- _What you are asked to do_
While reading through the material below, copy each line that holds the word "rubanovmaxim".

- _Task data_
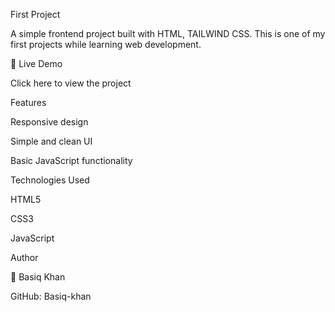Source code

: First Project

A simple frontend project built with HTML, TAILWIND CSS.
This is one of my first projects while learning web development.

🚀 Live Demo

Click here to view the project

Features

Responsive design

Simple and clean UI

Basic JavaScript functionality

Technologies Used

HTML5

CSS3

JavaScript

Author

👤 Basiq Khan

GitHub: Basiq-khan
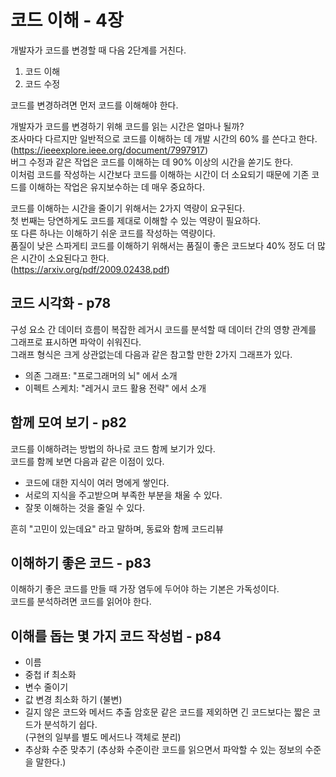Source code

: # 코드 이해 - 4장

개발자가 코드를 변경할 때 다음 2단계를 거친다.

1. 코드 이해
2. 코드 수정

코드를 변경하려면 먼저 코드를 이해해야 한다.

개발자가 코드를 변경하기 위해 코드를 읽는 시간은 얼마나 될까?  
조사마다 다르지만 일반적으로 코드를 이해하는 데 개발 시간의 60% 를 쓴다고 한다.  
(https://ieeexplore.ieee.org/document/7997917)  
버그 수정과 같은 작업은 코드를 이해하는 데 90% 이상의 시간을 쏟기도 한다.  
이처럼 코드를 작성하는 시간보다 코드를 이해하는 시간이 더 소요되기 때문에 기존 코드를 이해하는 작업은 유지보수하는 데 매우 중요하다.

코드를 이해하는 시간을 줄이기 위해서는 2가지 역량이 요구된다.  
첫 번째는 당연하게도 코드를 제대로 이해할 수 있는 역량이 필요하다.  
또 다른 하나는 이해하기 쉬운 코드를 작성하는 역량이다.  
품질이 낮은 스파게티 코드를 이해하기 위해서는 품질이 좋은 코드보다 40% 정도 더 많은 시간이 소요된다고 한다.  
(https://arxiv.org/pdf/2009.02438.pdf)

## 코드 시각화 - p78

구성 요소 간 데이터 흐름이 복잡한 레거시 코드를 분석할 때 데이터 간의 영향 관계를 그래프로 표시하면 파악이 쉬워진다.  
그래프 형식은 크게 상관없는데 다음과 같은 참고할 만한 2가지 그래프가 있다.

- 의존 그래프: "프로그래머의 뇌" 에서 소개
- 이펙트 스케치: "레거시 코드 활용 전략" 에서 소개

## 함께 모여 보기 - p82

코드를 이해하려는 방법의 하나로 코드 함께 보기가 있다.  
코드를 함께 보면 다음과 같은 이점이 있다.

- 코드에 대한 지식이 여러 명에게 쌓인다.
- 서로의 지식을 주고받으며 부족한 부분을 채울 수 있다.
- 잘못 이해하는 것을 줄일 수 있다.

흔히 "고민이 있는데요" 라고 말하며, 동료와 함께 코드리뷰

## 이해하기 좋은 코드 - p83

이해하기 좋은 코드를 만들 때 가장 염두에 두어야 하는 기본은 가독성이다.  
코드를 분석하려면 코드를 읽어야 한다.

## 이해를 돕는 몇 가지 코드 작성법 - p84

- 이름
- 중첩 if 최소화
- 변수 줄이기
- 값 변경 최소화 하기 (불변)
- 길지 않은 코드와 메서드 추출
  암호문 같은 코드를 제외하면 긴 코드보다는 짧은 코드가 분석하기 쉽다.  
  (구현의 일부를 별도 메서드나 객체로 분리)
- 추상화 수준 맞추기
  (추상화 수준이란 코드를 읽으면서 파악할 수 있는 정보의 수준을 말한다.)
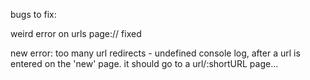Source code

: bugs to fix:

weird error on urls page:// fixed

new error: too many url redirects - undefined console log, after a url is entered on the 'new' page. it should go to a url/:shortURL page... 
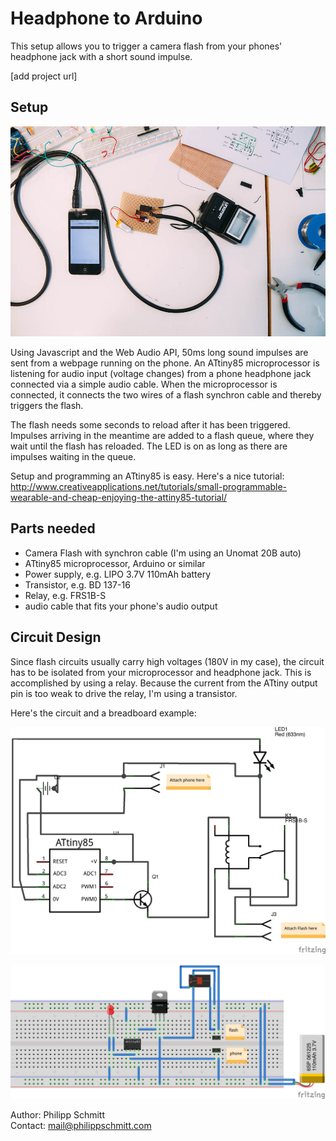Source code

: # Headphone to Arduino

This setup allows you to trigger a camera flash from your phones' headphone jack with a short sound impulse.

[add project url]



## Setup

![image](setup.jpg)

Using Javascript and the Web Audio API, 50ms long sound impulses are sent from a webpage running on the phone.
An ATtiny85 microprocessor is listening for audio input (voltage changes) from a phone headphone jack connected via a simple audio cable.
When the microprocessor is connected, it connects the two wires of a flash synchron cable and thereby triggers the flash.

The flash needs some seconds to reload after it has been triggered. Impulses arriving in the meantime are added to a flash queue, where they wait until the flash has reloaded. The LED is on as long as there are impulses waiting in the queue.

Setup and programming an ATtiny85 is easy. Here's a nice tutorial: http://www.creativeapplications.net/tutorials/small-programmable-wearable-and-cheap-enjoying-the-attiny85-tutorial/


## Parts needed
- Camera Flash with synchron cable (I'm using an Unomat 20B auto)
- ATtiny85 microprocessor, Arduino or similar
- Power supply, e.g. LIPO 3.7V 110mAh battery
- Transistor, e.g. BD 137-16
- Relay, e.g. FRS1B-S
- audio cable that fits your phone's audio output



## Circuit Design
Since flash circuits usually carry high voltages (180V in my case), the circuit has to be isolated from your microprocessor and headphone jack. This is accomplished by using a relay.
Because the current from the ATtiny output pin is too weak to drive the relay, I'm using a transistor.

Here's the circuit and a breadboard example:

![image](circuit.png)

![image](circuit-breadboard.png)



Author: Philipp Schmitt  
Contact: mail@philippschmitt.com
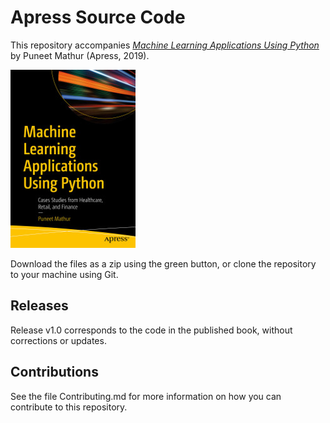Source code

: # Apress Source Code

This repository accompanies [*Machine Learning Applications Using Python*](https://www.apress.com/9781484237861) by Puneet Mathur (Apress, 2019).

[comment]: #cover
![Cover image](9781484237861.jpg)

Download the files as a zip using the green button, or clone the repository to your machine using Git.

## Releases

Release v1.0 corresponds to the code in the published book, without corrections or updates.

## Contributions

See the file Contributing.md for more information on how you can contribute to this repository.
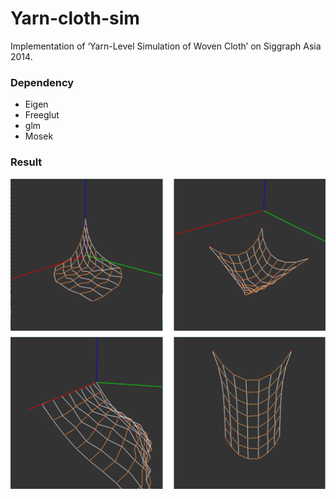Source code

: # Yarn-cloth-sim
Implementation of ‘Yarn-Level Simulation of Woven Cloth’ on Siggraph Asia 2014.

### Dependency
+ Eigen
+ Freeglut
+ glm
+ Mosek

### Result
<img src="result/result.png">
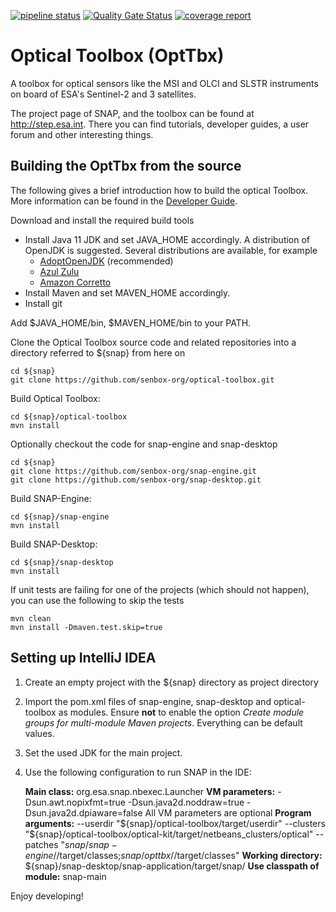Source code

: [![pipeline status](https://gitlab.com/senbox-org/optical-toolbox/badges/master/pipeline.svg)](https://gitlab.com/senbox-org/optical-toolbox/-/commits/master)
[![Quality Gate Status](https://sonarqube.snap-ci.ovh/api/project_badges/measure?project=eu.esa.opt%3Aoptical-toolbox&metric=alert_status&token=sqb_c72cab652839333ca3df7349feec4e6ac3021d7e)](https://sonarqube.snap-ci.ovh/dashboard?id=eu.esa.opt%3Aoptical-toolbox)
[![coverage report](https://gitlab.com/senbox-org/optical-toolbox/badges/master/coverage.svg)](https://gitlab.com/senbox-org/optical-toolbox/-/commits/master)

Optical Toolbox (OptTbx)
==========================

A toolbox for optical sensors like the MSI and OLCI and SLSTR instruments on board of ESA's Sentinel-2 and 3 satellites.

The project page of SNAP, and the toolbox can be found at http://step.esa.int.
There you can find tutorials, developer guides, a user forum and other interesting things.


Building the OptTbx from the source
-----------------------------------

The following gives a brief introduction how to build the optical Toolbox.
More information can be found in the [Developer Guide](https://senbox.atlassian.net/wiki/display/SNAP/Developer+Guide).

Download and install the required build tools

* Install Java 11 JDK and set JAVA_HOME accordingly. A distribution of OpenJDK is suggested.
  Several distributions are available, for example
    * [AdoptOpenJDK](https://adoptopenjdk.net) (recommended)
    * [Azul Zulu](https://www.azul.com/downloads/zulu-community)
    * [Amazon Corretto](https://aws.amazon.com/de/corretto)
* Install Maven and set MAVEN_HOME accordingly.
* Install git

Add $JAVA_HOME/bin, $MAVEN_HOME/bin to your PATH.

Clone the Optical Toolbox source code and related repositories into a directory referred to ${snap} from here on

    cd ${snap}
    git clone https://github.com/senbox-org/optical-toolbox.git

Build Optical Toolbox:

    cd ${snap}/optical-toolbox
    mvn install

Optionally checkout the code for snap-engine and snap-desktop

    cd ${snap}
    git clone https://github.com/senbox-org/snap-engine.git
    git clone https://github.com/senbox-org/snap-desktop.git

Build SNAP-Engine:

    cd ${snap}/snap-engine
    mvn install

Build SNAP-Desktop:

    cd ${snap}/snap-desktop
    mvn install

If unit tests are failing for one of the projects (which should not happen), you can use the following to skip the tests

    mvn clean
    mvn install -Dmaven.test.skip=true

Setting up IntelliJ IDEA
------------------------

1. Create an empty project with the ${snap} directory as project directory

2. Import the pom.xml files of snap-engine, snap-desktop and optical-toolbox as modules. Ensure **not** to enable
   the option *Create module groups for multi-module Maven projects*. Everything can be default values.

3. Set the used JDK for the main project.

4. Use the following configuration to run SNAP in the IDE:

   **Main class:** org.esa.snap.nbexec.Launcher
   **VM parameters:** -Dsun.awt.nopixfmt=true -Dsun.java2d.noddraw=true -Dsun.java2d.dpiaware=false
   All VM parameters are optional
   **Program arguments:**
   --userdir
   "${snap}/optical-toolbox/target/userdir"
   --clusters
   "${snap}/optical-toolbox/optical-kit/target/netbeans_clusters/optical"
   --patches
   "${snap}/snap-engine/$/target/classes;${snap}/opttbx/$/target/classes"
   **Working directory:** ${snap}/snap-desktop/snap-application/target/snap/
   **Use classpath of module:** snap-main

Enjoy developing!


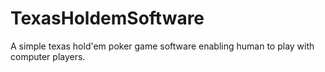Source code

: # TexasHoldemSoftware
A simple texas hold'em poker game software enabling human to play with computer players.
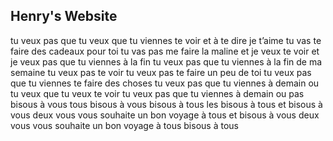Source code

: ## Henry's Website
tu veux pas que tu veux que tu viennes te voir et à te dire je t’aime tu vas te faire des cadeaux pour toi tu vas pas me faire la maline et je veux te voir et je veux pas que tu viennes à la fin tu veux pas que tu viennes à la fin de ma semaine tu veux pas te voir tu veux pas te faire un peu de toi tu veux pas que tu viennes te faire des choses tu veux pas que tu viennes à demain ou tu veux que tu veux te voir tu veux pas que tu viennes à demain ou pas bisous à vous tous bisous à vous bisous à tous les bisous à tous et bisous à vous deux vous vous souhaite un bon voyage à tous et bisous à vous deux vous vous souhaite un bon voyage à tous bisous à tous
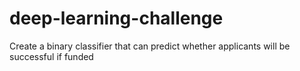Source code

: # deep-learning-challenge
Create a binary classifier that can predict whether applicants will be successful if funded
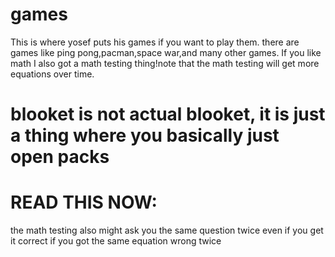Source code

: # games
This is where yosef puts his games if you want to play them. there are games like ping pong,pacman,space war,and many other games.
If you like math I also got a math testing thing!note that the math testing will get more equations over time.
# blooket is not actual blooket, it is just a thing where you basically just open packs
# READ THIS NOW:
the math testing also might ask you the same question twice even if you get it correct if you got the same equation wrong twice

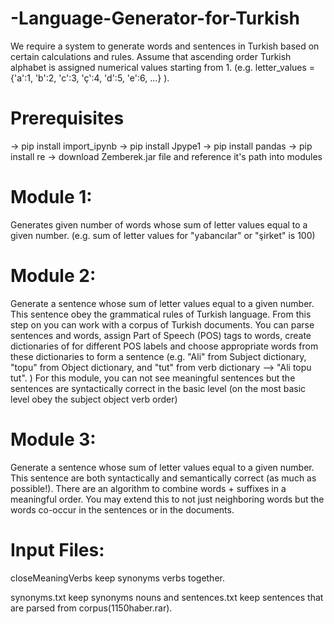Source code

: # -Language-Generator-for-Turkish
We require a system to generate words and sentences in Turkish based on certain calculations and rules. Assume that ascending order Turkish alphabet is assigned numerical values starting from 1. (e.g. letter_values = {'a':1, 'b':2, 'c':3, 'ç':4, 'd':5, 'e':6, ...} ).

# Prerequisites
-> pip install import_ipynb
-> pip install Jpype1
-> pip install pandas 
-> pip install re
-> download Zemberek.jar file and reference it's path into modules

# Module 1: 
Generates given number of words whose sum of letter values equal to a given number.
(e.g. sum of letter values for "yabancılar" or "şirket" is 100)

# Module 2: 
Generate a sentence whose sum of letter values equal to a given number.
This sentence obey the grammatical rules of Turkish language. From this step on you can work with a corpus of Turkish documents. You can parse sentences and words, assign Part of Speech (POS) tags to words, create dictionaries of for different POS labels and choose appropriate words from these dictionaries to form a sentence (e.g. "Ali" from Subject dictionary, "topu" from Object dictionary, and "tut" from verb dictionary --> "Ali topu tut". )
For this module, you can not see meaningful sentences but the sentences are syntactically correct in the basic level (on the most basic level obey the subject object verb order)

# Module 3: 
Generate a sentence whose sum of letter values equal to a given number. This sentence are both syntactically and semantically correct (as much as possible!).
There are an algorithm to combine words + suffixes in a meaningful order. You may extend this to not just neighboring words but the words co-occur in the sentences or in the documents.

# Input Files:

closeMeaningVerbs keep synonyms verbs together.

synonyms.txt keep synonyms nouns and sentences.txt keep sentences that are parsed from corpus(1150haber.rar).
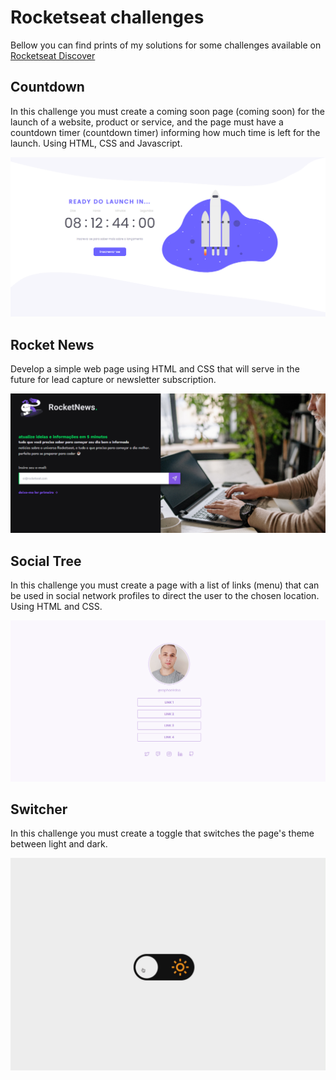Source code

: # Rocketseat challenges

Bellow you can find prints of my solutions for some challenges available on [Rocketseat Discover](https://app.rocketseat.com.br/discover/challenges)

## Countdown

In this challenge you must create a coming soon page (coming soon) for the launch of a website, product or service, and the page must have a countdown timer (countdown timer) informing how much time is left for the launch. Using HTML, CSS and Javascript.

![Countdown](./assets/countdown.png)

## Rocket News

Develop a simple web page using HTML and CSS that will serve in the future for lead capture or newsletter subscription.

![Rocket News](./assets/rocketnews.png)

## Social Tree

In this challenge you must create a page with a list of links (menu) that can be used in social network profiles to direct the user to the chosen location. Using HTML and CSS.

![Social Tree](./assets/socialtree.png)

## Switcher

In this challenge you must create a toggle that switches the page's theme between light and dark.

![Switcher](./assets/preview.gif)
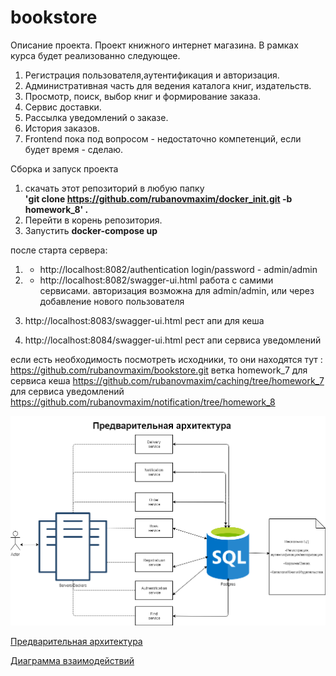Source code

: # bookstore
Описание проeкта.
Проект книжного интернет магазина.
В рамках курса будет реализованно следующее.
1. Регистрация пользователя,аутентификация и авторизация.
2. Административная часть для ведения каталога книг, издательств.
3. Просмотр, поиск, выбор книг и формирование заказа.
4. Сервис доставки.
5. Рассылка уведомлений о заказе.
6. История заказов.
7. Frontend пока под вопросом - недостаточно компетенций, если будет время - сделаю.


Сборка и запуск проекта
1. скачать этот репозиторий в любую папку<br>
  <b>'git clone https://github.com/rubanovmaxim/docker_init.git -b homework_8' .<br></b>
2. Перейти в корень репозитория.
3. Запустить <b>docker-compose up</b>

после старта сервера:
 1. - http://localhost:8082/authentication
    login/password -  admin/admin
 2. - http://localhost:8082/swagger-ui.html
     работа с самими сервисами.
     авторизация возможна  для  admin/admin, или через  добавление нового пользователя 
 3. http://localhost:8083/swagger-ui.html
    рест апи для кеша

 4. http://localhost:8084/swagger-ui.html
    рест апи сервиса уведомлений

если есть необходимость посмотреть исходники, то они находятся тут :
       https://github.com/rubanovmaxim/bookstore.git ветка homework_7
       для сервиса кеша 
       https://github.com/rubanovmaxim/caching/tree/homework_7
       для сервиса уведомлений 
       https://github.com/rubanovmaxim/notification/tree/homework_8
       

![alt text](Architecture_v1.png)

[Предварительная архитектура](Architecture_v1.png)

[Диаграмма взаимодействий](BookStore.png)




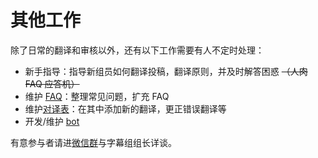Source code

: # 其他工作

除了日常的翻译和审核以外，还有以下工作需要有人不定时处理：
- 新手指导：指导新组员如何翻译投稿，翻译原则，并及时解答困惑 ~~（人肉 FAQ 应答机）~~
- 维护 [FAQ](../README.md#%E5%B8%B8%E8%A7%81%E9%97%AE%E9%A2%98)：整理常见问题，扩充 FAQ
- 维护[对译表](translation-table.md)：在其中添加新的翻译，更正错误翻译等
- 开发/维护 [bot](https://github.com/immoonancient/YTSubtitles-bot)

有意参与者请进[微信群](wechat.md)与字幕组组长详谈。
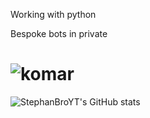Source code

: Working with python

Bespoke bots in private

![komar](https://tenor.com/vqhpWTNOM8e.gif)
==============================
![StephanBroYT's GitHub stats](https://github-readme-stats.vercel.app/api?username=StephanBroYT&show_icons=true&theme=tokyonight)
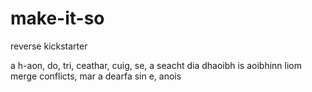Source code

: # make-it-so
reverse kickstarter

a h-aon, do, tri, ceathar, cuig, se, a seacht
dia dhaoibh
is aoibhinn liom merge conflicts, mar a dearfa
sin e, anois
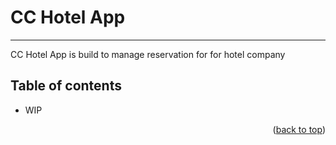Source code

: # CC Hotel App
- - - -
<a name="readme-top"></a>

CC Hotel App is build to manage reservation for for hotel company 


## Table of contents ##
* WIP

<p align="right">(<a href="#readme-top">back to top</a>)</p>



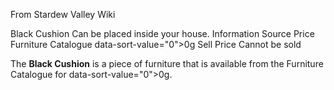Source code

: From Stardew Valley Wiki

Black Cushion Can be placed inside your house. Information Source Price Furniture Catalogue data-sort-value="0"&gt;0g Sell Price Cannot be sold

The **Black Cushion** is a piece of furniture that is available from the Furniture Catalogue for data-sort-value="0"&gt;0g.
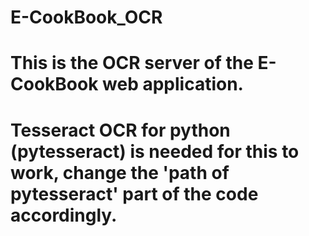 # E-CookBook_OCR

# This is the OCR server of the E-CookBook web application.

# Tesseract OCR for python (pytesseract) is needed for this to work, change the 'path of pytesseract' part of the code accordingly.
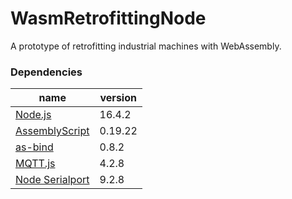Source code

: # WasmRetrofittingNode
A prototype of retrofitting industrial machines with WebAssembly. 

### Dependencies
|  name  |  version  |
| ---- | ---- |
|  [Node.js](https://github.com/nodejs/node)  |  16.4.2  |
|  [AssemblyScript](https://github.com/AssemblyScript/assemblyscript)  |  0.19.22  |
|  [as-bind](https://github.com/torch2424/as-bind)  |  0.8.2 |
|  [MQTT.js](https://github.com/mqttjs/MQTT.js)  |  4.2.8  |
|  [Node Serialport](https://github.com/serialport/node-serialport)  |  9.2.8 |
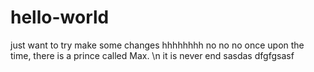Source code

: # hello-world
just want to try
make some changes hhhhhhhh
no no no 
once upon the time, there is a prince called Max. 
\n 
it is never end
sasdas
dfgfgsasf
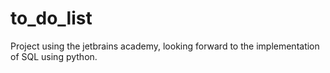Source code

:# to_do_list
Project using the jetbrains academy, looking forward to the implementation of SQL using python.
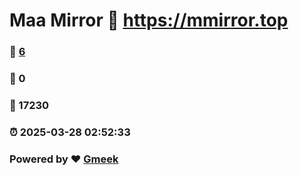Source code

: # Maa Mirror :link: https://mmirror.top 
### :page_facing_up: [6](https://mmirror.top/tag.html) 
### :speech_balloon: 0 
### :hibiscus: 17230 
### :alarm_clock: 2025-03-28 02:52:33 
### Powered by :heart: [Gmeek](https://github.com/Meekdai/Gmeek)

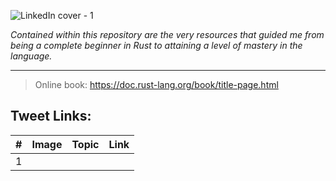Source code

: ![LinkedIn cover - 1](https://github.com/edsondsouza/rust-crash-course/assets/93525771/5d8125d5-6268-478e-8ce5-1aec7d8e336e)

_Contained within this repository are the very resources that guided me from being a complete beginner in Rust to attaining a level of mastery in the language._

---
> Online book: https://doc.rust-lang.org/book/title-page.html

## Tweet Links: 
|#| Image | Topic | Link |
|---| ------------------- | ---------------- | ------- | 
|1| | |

- _Answer space_
  <b>'git clone https://github.com/rubanovmaxim/docker_init.git -b homework_8' .<br></b>
       https://github.com/rubanovmaxim/bookstore.git ветка homework_7
       https://github.com/rubanovmaxim/caching/tree/homework_7
       https://github.com/rubanovmaxim/notification/tree/homework_8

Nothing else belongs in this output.